I would say Otto will become a hurricane today, note the wheel spoke pattern of upper level outflow which is indicative of a strong tropical cyclone. Also very cold cloud tops shooting up from the center.
Models aren't doing much in the western Caribbean...NOGAPS...CMC...latest ECMWF...GFS.
Otto may be it for a while if those models verify.
SE USA looks bone dry the next 7-10 days.
MJO....
It is dry. I don't see any change for at least a week and a half.
.............................................
***MJO focused in the ATL because that's where all of the heat is focused in 2010. If it leaves it will come back.***....
Nope...wrong.
***Pattern change coming in 7-10 days***....
Nope. For the last 3 months.
I'm just an amateur who is wrong a lot. But if I was doing this for a living...as a career...I wouldn't be saying things on here I wasn't sure of..or I would phrase it in a way where I admit, I could be wrong.
Shields are still up!
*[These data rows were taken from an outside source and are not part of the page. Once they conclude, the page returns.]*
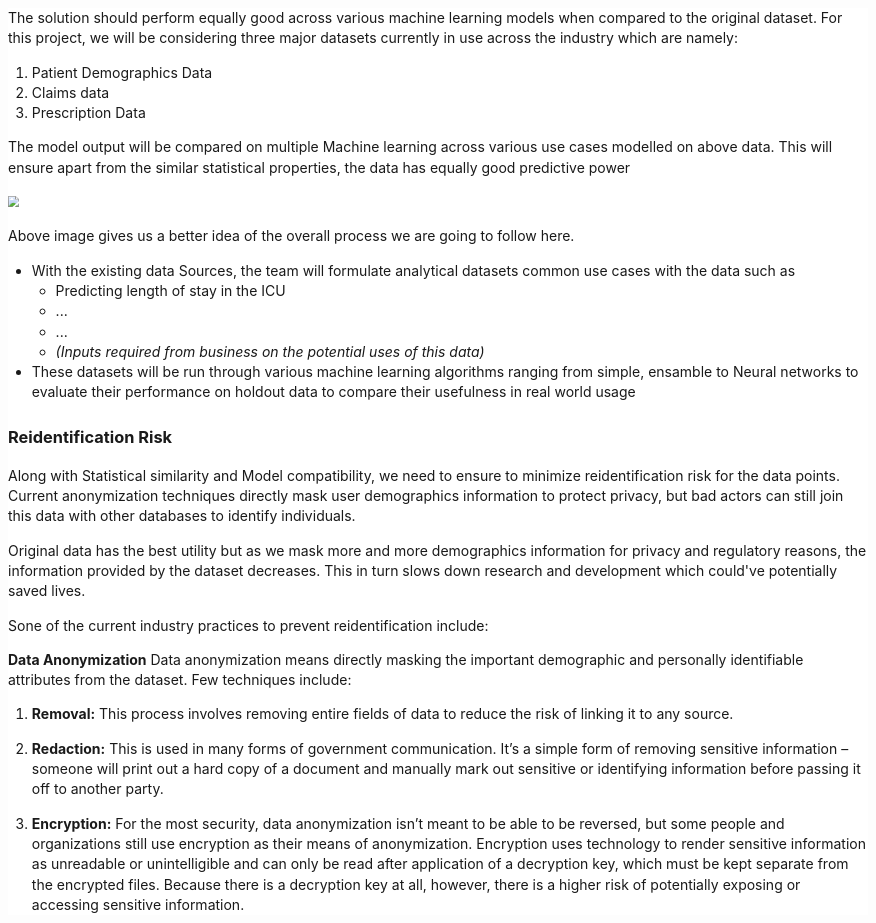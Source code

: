 The solution should perform equally good across various machine learning models when compared to the original dataset. For this project, we will be considering three major datasets currently in use across the industry which are namely:
1. Patient Demographics Data
2. Claims data
3. Prescription Data

The model output will be compared on multiple Machine learning across various use cases modelled on above data. This will ensure apart from the similar statistical properties, the data has equally good predictive power

<img src="C:\Users\pmven\Google Drive\1. myDocs\MSBA\6510 Optum\Synthetic Data Methodology\Synthetic-Tabular-Data-Generation\Images\model compatibility.png" style="zoom:70%;" />



Above image gives us a better idea of the overall process we are going to follow here. 

- With the existing data Sources, the team will formulate analytical datasets common use cases with the data such as 
  - Predicting length of stay in the ICU
  - ...
  - ...
  - *(Inputs required from business on the potential uses of this data)*
- These datasets will be run through various machine learning algorithms ranging from simple, ensamble to Neural networks to evaluate their performance on holdout data to compare their usefulness in real world usage

### Reidentification Risk

Along with Statistical similarity and Model compatibility, we need to ensure to minimize reidentification risk for the data points. Current anonymization techniques directly mask user demographics information to protect privacy, but bad actors can still join this data with other databases to identify individuals.  

Original data has the best utility but as we mask more and more demographics information for privacy and regulatory reasons, the information provided by the dataset decreases. This in turn slows down research and development which could've potentially saved lives.

Sone of the current industry practices to prevent reidentification include:

**Data Anonymization**
Data anonymization means directly masking the important demographic and personally identifiable attributes from the dataset. Few techniques include:

1. **Removal:** This process involves removing entire fields of data to reduce the risk of linking it to any source.

2. **Redaction:** This is used in many forms of government communication. It’s a simple form of removing sensitive information – someone will print out a hard copy of a document and manually mark out sensitive or identifying information before passing it off to another party.

3. **Encryption:** For the most security, data anonymization isn’t meant to be able to be reversed, but some people and organizations still use encryption as their means of anonymization. Encryption uses technology to render sensitive information as unreadable or unintelligible and can only be read after application of a decryption key, which must be kept separate from the encrypted files. Because there is a decryption key at all, however, there is a higher risk of potentially exposing or accessing sensitive information.
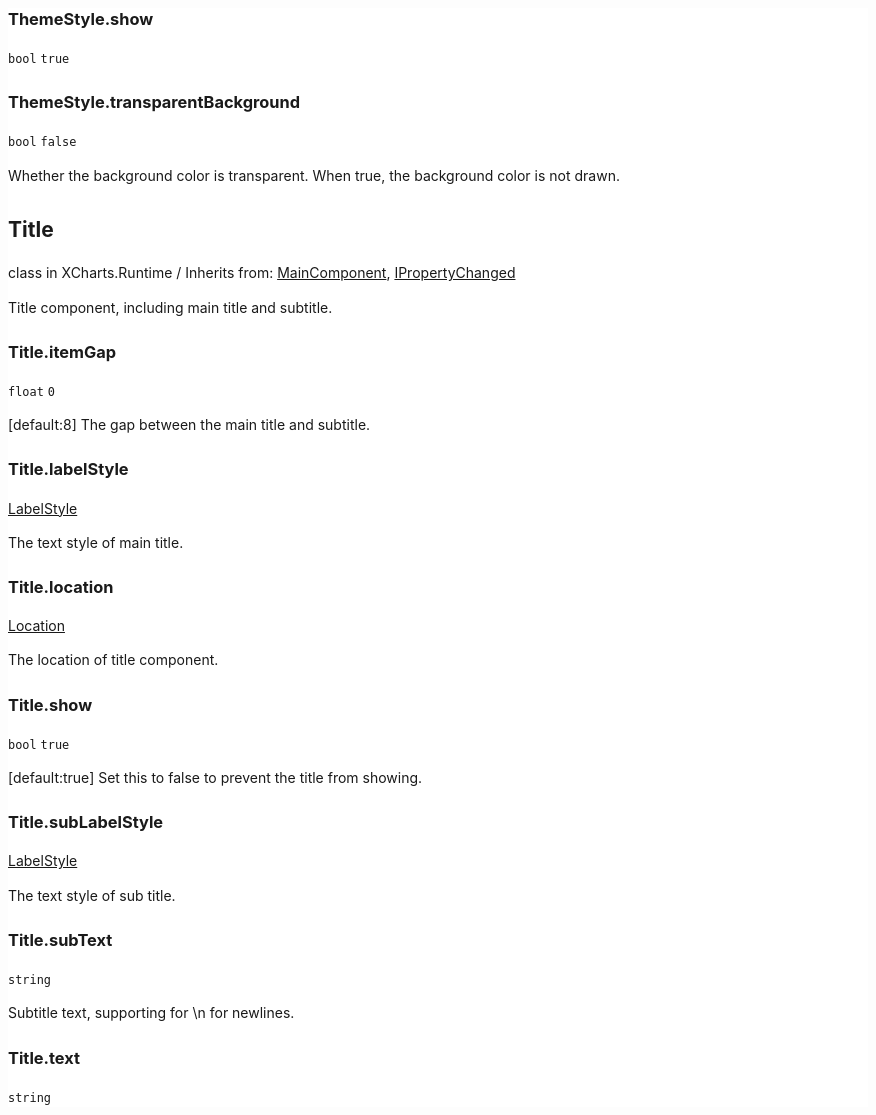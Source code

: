 ### ThemeStyle.show

`bool` `true`

### ThemeStyle.transparentBackground

`bool` `false`

Whether the background color is transparent. When true, the background color is not drawn.

## Title

class in XCharts.Runtime / Inherits from: [MainComponent](#maincomponent), [IPropertyChanged](#ipropertychanged)

Title component, including main title and subtitle.

### Title.itemGap

`float` `0`

[default:8] The gap between the main title and subtitle.

### Title.labelStyle

[LabelStyle](#labelstyle)

The text style of main title.

### Title.location

[Location](#location)

The location of title component.

### Title.show

`bool` `true`

[default:true] Set this to false to prevent the title from showing.

### Title.subLabelStyle

[LabelStyle](#labelstyle)

The text style of sub title.

### Title.subText

`string`

Subtitle text, supporting for \n for newlines.

### Title.text

`string`
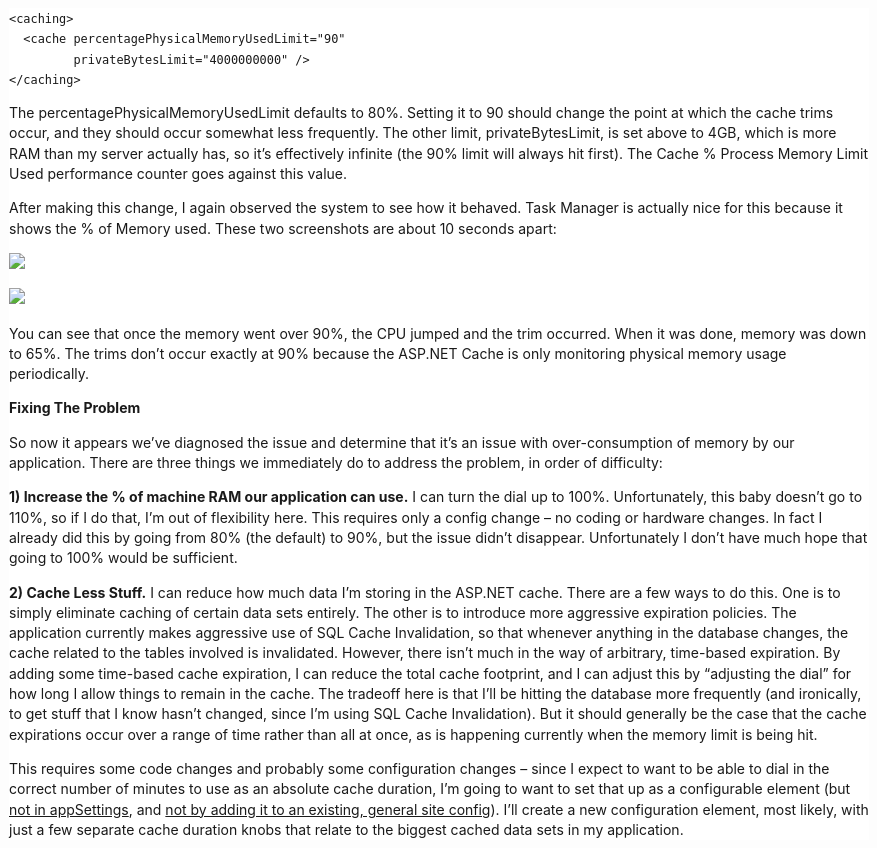 

```
<caching>
  <cache percentagePhysicalMemoryUsedLimit="90" 
         privateBytesLimit="4000000000" />
</caching>
```



The percentagePhysicalMemoryUsedLimit defaults to 80%. Setting it to 90 should change the point at which the cache trims occur, and they should occur somewhat less frequently. The other limit, privateBytesLimit, is set above to 4GB, which is more RAM than my server actually has, so it’s effectively infinite (the 90% limit will always hit first). The Cache % Process Memory Limit Used performance counter goes against this value.

After making this change, I again observed the system to see how it behaved. Task Manager is actually nice for this because it shows the % of Memory used. These two screenshots are about 10 seconds apart:



![](/img/cpu-1.png)

![](/img/cpu2.png)



You can see that once the memory went over 90%, the CPU jumped and the trim occurred. When it was done, memory was down to 65%. The trims don’t occur exactly at 90% because the ASP.NET Cache is only monitoring physical memory usage periodically.

**Fixing The Problem**

So now it appears we’ve diagnosed the issue and determine that it’s an issue with over-consumption of memory by our application. There are three things we immediately do to address the problem, in order of difficulty:

**1) Increase the % of machine RAM our application can use.** I can turn the dial up to 100%. Unfortunately, this baby doesn’t go to 110%, so if I do that, I’m out of flexibility here. This requires only a config change – no coding or hardware changes. In fact I already did this by going from 80% (the default) to 90%, but the issue didn’t disappear. Unfortunately I don’t have much hope that going to 100% would be sufficient.

**2) Cache Less Stuff.** I can reduce how much data I’m storing in the ASP.NET cache. There are a few ways to do this. One is to simply eliminate caching of certain data sets entirely. The other is to introduce more aggressive expiration policies. The application currently makes aggressive use of SQL Cache Invalidation, so that whenever anything in the database changes, the cache related to the tables involved is invalidated. However, there isn’t much in the way of arbitrary, time-based expiration. By adding some time-based cache expiration, I can reduce the total cache footprint, and I can adjust this by “adjusting the dial” for how long I allow things to remain in the cache. The tradeoff here is that I’ll be hitting the database more frequently (and ironically, to get stuff that I know hasn’t changed, since I’m using SQL Cache Invalidation). But it should generally be the case that the cache expirations occur over a range of time rather than all at once, as is happening currently when the memory limit is being hit.

This requires some code changes and probably some configuration changes – since I expect to want to be able to dial in the correct number of minutes to use as an absolute cache duration, I’m going to want to set that up as a configurable element (but [not in appSettings](https://ardalis.com/custom-configuration-section-handlers), and [not by adding it to an existing, general site config](https://ardalis.com/applying-interface-segregation-to-configuration-files)). I’ll create a new configuration element, most likely, with just a few separate cache duration knobs that relate to the biggest cached data sets in my application.
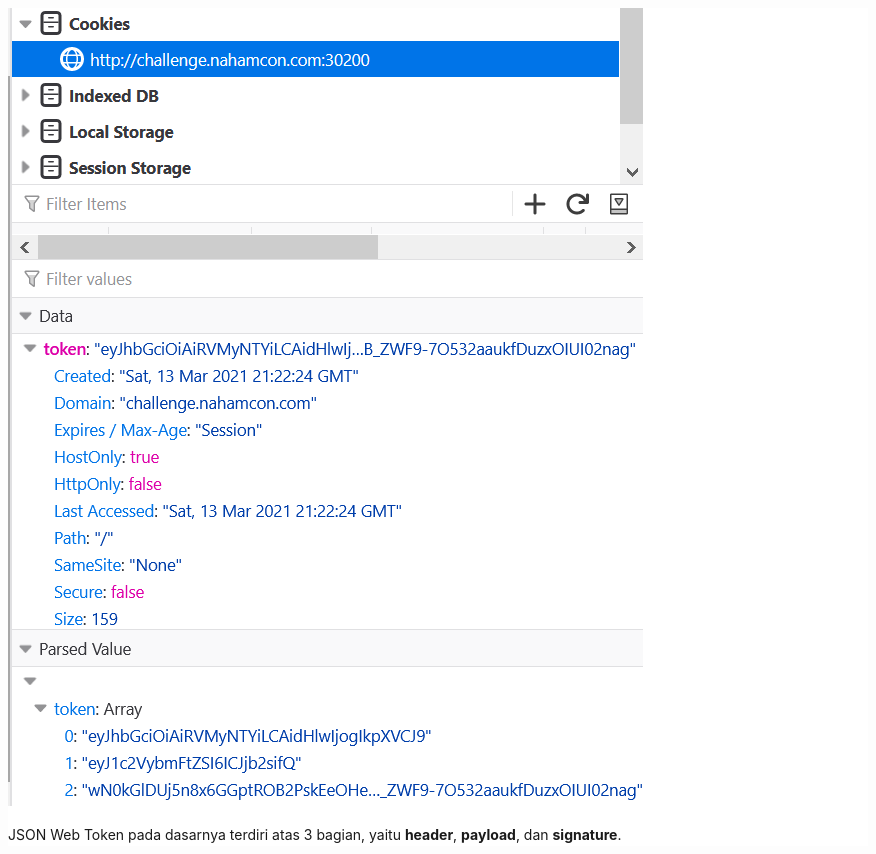 ![](./3.png)

JSON Web Token pada dasarnya terdiri atas 3 bagian, yaitu **header**, **payload**, dan **signature**.
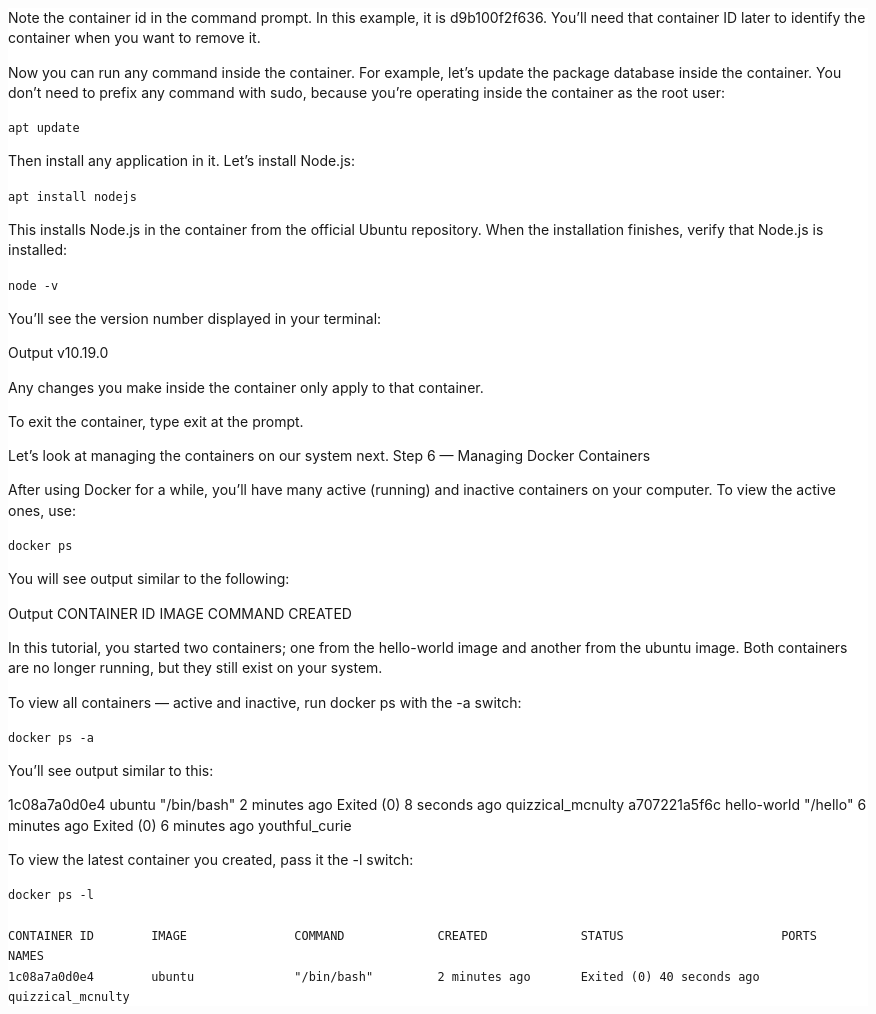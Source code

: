 Note the container id in the command prompt. In this example, it is d9b100f2f636. You’ll need that container ID later to identify the container when you want to remove it.

Now you can run any command inside the container. For example, let’s update the package database inside the container. You don’t need to prefix any command with sudo, because you’re operating inside the container as the root user:

    apt update

Then install any application in it. Let’s install Node.js:

    apt install nodejs

This installs Node.js in the container from the official Ubuntu repository. When the installation finishes, verify that Node.js is installed:

    node -v

You’ll see the version number displayed in your terminal:

Output
v10.19.0

Any changes you make inside the container only apply to that container.

To exit the container, type exit at the prompt.

Let’s look at managing the containers on our system next.
Step 6 — Managing Docker Containers

After using Docker for a while, you’ll have many active (running) and inactive containers on your computer. To view the active ones, use:

    docker ps

You will see output similar to the following:

Output
CONTAINER ID        IMAGE               COMMAND             CREATED             

In this tutorial, you started two containers; one from the hello-world image and another from the ubuntu image. Both containers are no longer running, but they still exist on your system.

To view all containers — active and inactive, run docker ps with the -a switch:

    docker ps -a

You’ll see output similar to this:

1c08a7a0d0e4        ubuntu              "/bin/bash"         2 minutes ago       Exited (0) 8 seconds ago                       quizzical_mcnulty
a707221a5f6c        hello-world         "/hello"            6 minutes ago       Exited (0) 6 minutes ago                       youthful_curie

To view the latest container you created, pass it the -l switch:

    docker ps -l

    CONTAINER ID        IMAGE               COMMAND             CREATED             STATUS                      PORTS               NAMES
    1c08a7a0d0e4        ubuntu              "/bin/bash"         2 minutes ago       Exited (0) 40 seconds ago                       quizzical_mcnulty
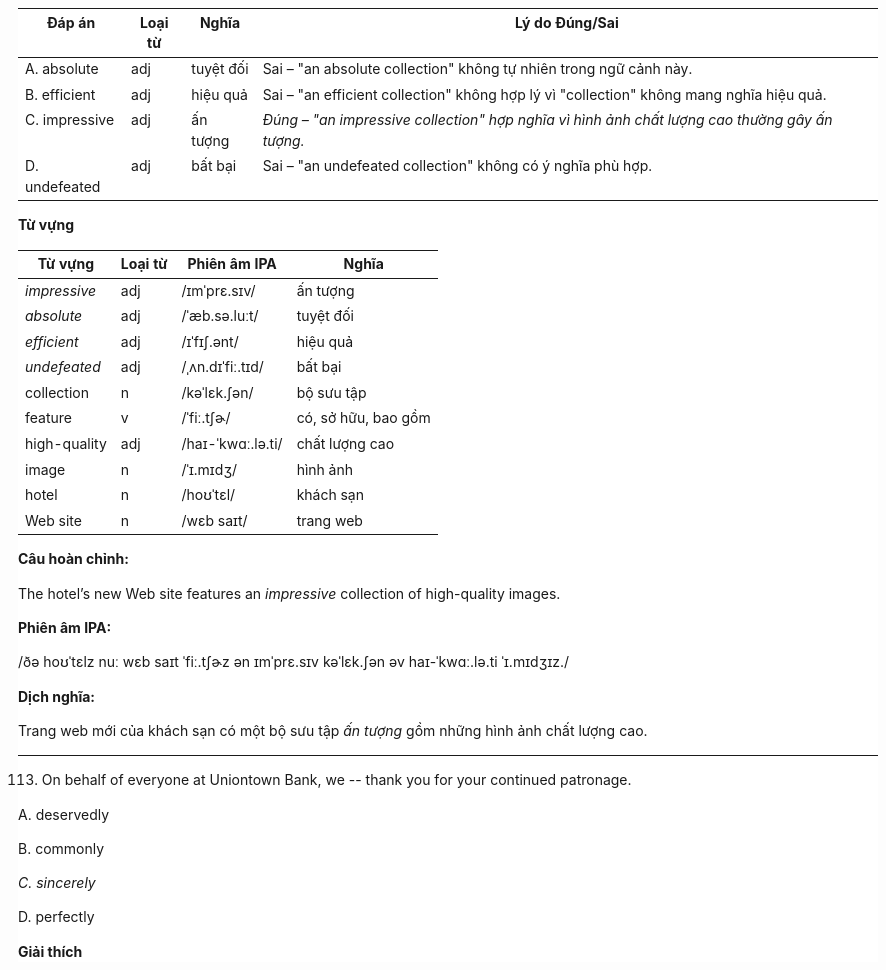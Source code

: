 | Đáp án        | Loại từ | Nghĩa     | Lý do Đúng/Sai                                                                                |
|---------------|---------|-----------|-----------------------------------------------------------------------------------------------|
| A. absolute   | adj     | tuyệt đối | Sai – "an absolute collection" không tự nhiên trong ngữ cảnh này.                             |
| B. efficient  | adj     | hiệu quả  | Sai – "an efficient collection" không hợp lý vì "collection" không mang nghĩa hiệu quả.       |
| C. impressive | adj     | ấn tượng  | *Đúng – "an impressive collection" hợp nghĩa vì hình ảnh chất lượng cao thường gây ấn tượng.* |
| D. undefeated | adj     | bất bại   | Sai – "an undefeated collection" không có ý nghĩa phù hợp.                                    |

**Từ vựng**

| Từ vựng      | Loại từ | Phiên âm IPA      | Nghĩa               |
|--------------|---------|-------------------|---------------------|
| *impressive* | adj     | /ɪmˈprɛ.sɪv/      | ấn tượng            |
| *absolute*   | adj     | /ˈæb.sə.luːt/     | tuyệt đối           |
| *efficient*  | adj     | /ɪˈfɪʃ.ənt/       | hiệu quả            |
| *undefeated* | adj     | /ˌʌn.dɪˈfiː.tɪd/  | bất bại             |
| collection   | n       | /kəˈlɛk.ʃən/      | bộ sưu tập          |
| feature      | v       | /ˈfiː.tʃɚ/        | có, sở hữu, bao gồm |
| high-quality | adj     | /haɪ-ˈkwɑː.lə.ti/ | chất lượng cao      |
| image        | n       | /ˈɪ.mɪdʒ/         | hình ảnh            |
| hotel        | n       | /hoʊˈtɛl/         | khách sạn           |
| Web site     | n       | /wɛb saɪt/        | trang web           |

**Câu hoàn chỉnh:**

The hotel’s new Web site features an *impressive* collection of high-quality images.

**Phiên âm IPA:**

/ðə hoʊˈtɛlz nuː wɛb saɪt ˈfiː.tʃɚz ən ɪmˈprɛ.sɪv kəˈlɛk.ʃən əv haɪ-ˈkwɑː.lə.ti ˈɪ.mɪdʒɪz./

**Dịch nghĩa:**

Trang web mới của khách sạn có một bộ sưu tập *ấn tượng* gồm những hình ảnh chất lượng cao.

---

113. On behalf of everyone at Uniontown Bank, we -- thank you for your continued patronage.

A. deservedly

B. commonly

*C. sincerely*

D. perfectly

**Giải thích**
Way up!
Beautiful morning here.
77F, but humidity at 95% at the Airport...
Does not feel like that at all.
The "Glob" to the east of here looks like it will pass north of us, and fair weather will continue.
The floods in Puerto Rico sound bad....
14" of rain and still coming down.
6 days out
Link
Link
From the BBC yesterday, and CNN today, recent research on the Sun's relationship to weather has shown that recently "visible radiation actually increased as Solar activity was declining..."
Now, this is contrary to current understanding, and will likely turn the whole Sun/Weather debate upside down......
Yep. Even JFV/Weatherstudent was pleasant back then...
Hey pottery.
I think that's the result of the relationship of the Earth's heliosphere. Solar winds decrease, and radiation increases.
It's still a nascent discipline, though. We still know so little.
How's the weather on the island?
Real Nice right now, Cot!
Seeing a little dry-spell that always occurs around this time and called 'Petit Careme' by the old French Planters.
Thought we would get some weather from the area east of here, but it looks to be going north.
Enjoying the dry-out, after some months of heavy stuff..
Dont think you are going to get one in the near future...
Hope you get some showers though, sounds unpleasant...
Yes, that's probably useful, heard a few weeks ago when you got drenched.
Here it is surprisingly pleasant as well, particularly for October.
Clear skies, a bit of a stiff breeze, but 18C-19C (high 60s). That's above normal for this time of year, certainly. Looks to be a lovely weekend.